GOAL OF THE EXERCISE: Please give the number of lines in the material below that contain "berkumpul", and provide nothing besides that number.

RECORDS FOR THIS TASK:
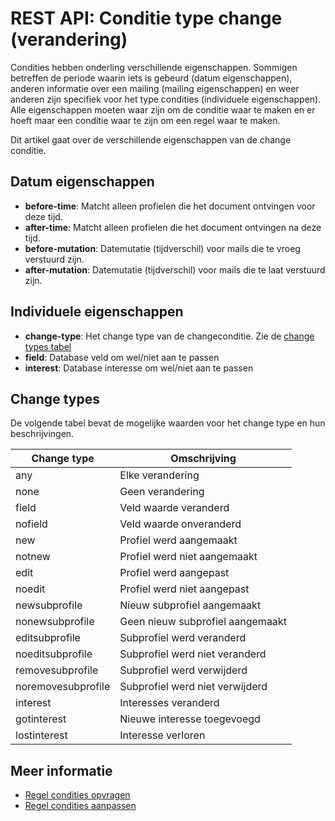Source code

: # REST API: Conditie type change (verandering)

Condities hebben onderling verschillende eigenschappen. Sommigen betreffen 
de periode waarin iets is gebeurd (datum eigenschappen), anderen informatie 
over een mailing (mailing eigenschappen) en weer anderen zijn specifiek voor 
het type condities (individuele eigenschappen). Alle eigenschappen moeten waar zijn 
om de conditie waar te maken en er hoeft maar een conditie waar te zijn 
om een regel waar te maken. 

Dit artikel gaat over de verschillende eigenschappen van de change conditie.

## Datum eigenschappen
* **before-time**: Matcht alleen profielen die het document ontvingen voor deze tijd.
* **after-time**: Matcht alleen profielen die het document ontvingen na deze tijd.
* **before-mutation**: Datemutatie (tijdverschil) voor mails die te vroeg verstuurd zijn.
* **after-mutation**: Datemutatie (tijdverschil) voor mails die te laat verstuurd zijn.

## Individuele eigenschappen
* **change-type**: Het change type van de changeconditie. Zie de [change types tabel](./rest-conditie-type-change#change-types)
* **field**: Database veld om wel/niet aan te passen
* **interest**: Database interesse om wel/niet aan te passen

## Change types

De volgende tabel bevat de mogelijke waarden voor het change type en 
hun beschrijvingen.

| Change type          | Omschrijving                      |
|----------------------|-----------------------------------|
| any                  | Elke verandering                  |
| none                 | Geen verandering                  |
| field                | Veld waarde veranderd             |
| nofield              | Veld waarde onveranderd           |
| new                  | Profiel werd aangemaakt           |
| notnew               | Profiel werd niet aangemaakt      |
| edit                 | Profiel werd aangepast            |
| noedit               | Profiel werd niet aangepast       |
| newsubprofile        | Nieuw subprofiel aangemaakt       |
| nonewsubprofile      | Geen nieuw subprofiel aangemaakt  |
| editsubprofile       | Subprofiel werd veranderd         |
| noeditsubprofile     | Subprofiel werd niet veranderd    |
| removesubprofile     | Subprofiel werd verwijderd        |
| noremovesubprofile   | Subprofiel werd niet verwijderd   |
| interest             | Interesses veranderd              |
| gotinterest          | Nieuwe interesse toegevoegd       |
| lostinterest         | Interesse verloren                |

## Meer informatie
* [Regel condities opvragen](rest-get-rule-conditions)
* [Regel condities aanpassen](rest-post-rule-conditions)
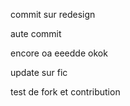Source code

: commit sur redesign

aute commit

encore oa eeedde
okok

update sur fic 

test de fork et contribution 
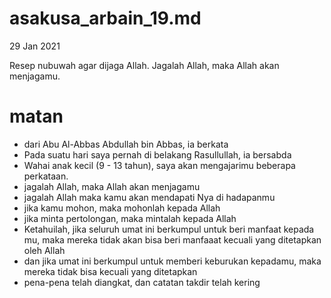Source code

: # asakusa_arbain_19.md
29 Jan 2021

Resep nubuwah agar dijaga Allah.
Jagalah Allah, maka Allah akan menjagamu.

# matan
* dari Abu Al-Abbas Abdullah bin Abbas, ia berkata
* Pada suatu hari saya pernah di belakang Rasullullah, ia bersabda
* Wahai anak kecil (9 - 13 tahun), saya akan mengajarimu beberapa perkataan.
* jagalah Allah, maka Allah akan menjagamu
* jagalah Allah maka kamu akan mendapati Nya di hadapanmu
* jika kamu mohon, maka mohonlah kepada Allah
* jika minta pertolongan, maka mintalah kepada Allah
* Ketahuilah, jika seluruh umat ini berkumpul untuk beri manfaat kepada mu,
maka mereka tidak akan bisa beri manfaaat kecuali yang ditetapkan oleh Allah
* dan jika umat ini berkumpul untuk memberi keburukan kepadamu,
maka mereka tidak bisa kecuali yang ditetapkan
* pena-pena telah diangkat, dan catatan takdir telah kering
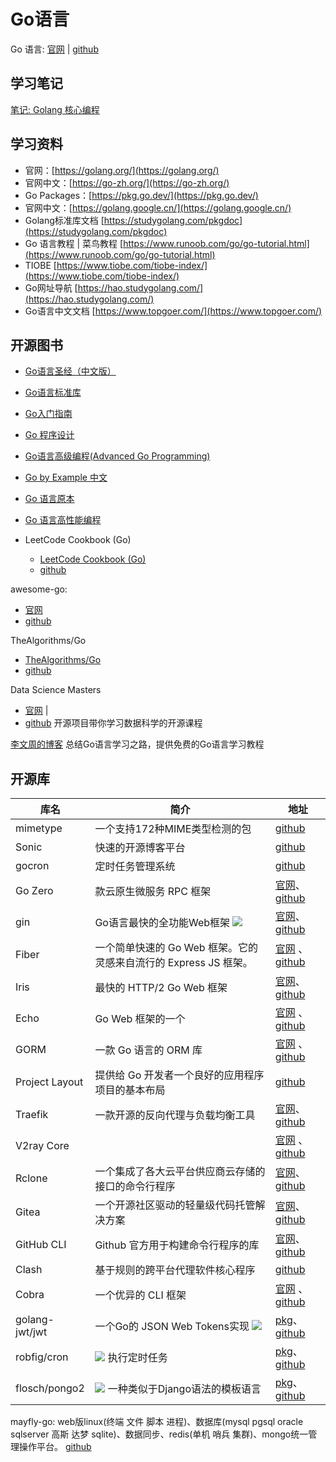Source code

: # Go语言


Go 语言: [官网​](https://go.dev/​) | [github​](https://github.com/golang/go​)

## 学习笔记

[笔记: Golang 核心编程](../golang/index.md)

## 学习资料

- 官网：[https://golang.org/](https://golang.org/)
- 官网中文：[https://go-zh.org/](https://go-zh.org/)
- Go Packages：[https://pkg.go.dev/](https://pkg.go.dev/)
- 官网中文：[https://golang.google.cn/](https://golang.google.cn/)
- Golang标准库文档 [https://studygolang.com/pkgdoc](https://studygolang.com/pkgdoc)
- Go 语言教程 | 菜鸟教程 [https://www.runoob.com/go/go-tutorial.html](https://www.runoob.com/go/go-tutorial.html)
- TIOBE [https://www.tiobe.com/tiobe-index/](https://www.tiobe.com/tiobe-index/)
- Go网址导航 [https://hao.studygolang.com/](https://hao.studygolang.com/)
- Go语言中文文档 [https://www.topgoer.com/](https://www.topgoer.com/)


## 开源图书

- [Go语言圣经（中文版）](https://books.studygolang.com/gopl-zh/)
- [Go语言标准库](https://books.studygolang.com/The-Golang-Standard-Library-by-Example/)
- [Go入门指南](https://github.com/unknwon/the-way-to-go_ZH_CN/blob/master/eBook/preface.md)
- [Go 程序设计](https://www.yuque.com/qyuhen/go)
- [Go语言高级编程(Advanced Go Programming)](https://chai2010.cn/advanced-go-programming-book/)
- [Go by Example 中文](https://books.studygolang.com/gobyexample/)
- [Go 语言原本](https://golang.design/under-the-hood/)
- [Go 语言高性能编程](https://geektutu.com/post/high-performance-go.html)


- LeetCode Cookbook (Go)
    - [LeetCode Cookbook (Go)](https://books.halfrost.com/leetcode/) 
    - [github](​https://github.com/halfrost/LeetCode-Go​)

awesome-go: 
- [官网​](https://awesome-go.com)
- [github](https://github.com/avelino/awesome-go)


TheAlgorithms/Go
- [TheAlgorithms/Go​](​https://the-algorithms.com/)
- [github](​https://github.com/TheAlgorithms/Go​)

Data Science Masters 
- [官网](​http://datasciencemasters.org/​​) | 
- [github](​https://github.com/datasciencemasters/go​) 开源项目带你学习数据科学的开源课程

[李文周的博客](https://www.liwenzhou.com/) 总结Go语言学习之路，提供免费的Go语言学习教程

## 开源库

| 库名 | 简介 | 地址|
| - | - |- | 
| mimetype | 一个支持172种MIME类型检测的包 | [github](https://github.com/gabriel-vasile/mimetype) |
| Sonic | 快速的开源博客平台 | [github](https://github.com/go-sonic/sonic) |
| gocron | 定时任务管理系统 | [github](https://github.com/ouqiang/gocron) | 
| Go Zero | 款云原生微服务 RPC 框架 | [官网](​https://go-zero.dev/​​)、[github](​https://github.com/zeromicro/go-zero​) |
gin | Go语言最快的全功能Web框架 ![](https://img.shields.io/github/stars/gin-gonic/gin.svg?style=social) | [官网](https://gin-gonic.com/zh-cn/)​​、[github](https://github.com/gin-gonic/gin)  
Fiber | 一个简单快速的 Go Web 框架。它的灵感来自流行的 Express JS 框架。 | [官网](​https://gofiber.io/​​) 、[github](​https://github.com/gofiber/fiber​) 
Iris | 最快的 HTTP/2 Go Web 框架 | [官网](​https://www.iris-go.com/​​)、[github](​https://github.com/kataras/iris​) 
Echo | Go Web 框架的一个 | [官网](​https://echo.labstack.com/​​) 、[github](​https://github.com/labstack/echo)  
GORM |  一款 Go 语言的 ORM 库 | [官网](​https://gorm.io/​​) 、[github](​https://github.com/go-gorm/gorm​)
Project Layout | 提供给 Go 开发者一个良好的应用程序项目的基本布局 | [github](​https://github.com/golang-standards/project-layout) 
Traefik | 一款开源的反向代理与负载均衡工具 |[官网](https://traefik.io/​​)、[github](​https://github.com/traefik/traefik​​) 
V2ray Core || [官网](​https://www.v2fly.org/​​) 、[github](​https://github.com/v2fly/v2ray-core​)
Rclone | 一个集成了各大云平台供应商云存储的接口的命令行程序 | [官网](​https://rclone.org/​​)、[github](​https://github.com/rclone/rclone​​) 
Gitea | 一个开源社区驱动的轻量级代码托管解决方案 | [官网](​https://gitea.io/zh-cn/​​)、[github](https://github.com/go-gitea/gitea​​) 
GitHub CLI  | Github 官方用于构建命令行程序的库 | [官网](https://cli.github.com/​​)、[github](https://github.com/cli/cli​​) 
Clash | 基于规则的跨平台代理软件核心程序 | [github](https://github.com/Dreamacro/clash​​) 
Cobra | 一个优异的 CLI 框架 | [官网](​https://cobra.dev/​​) 、[github](​https://github.com/spf13/cobra​​) 
golang-jwt/jwt | 一个Go的 JSON Web Tokens实现 ![](https://img.shields.io/github/stars/golang-jwt/jwt.svg?style=social) |[pkg](https://pkg.go.dev/github.com/golang-jwt/jwt/v4)、 [github](https://github.com/golang-jwt/jwt) 
robfig/cron | ![](https://img.shields.io/github/stars/robfig/cron.svg?style=social) 执行定时任务 |[pkg](https://pkg.go.dev/github.com/robfig/cron/v3)、[github](https://github.com/robfig/cron) 
flosch/pongo2 | ![](https://img.shields.io/github/stars/flosch/pongo2.svg?style=social) 一种类似于Django语法的模板语言 |[pkg](https://pkg.go.dev/github.com/flosch/pongo2/v6)、[github](https://github.com/flosch/pongo2) 


mayfly-go: web版linux(终端 文件 脚本 进程)、数据库(mysql pgsql oracle sqlserver 高斯 达梦 sqlite)、数据同步、redis(单机 哨兵 集群)、mongo统一管理操作平台。 [github](https://github.com/dromara/mayfly-go)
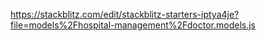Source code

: https://stackblitz.com/edit/stackblitz-starters-iptya4je?file=models%2Fhospital-management%2Fdoctor.models.js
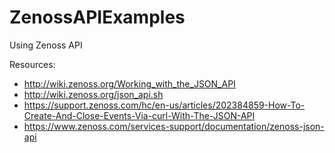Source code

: # ZenossAPIExamples
Using Zenoss API

Resources:
* http://wiki.zenoss.org/Working_with_the_JSON_API
* http://wiki.zenoss.org/json_api.sh
* https://support.zenoss.com/hc/en-us/articles/202384859-How-To-Create-And-Close-Events-Via-curl-With-The-JSON-API
* https://www.zenoss.com/services-support/documentation/zenoss-json-api
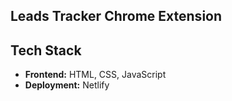 ## Leads Tracker Chrome Extension

## Tech Stack
- **Frontend:** HTML, CSS, JavaScript   
- **Deployment:** Netlify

YOUR SOLUTION: 2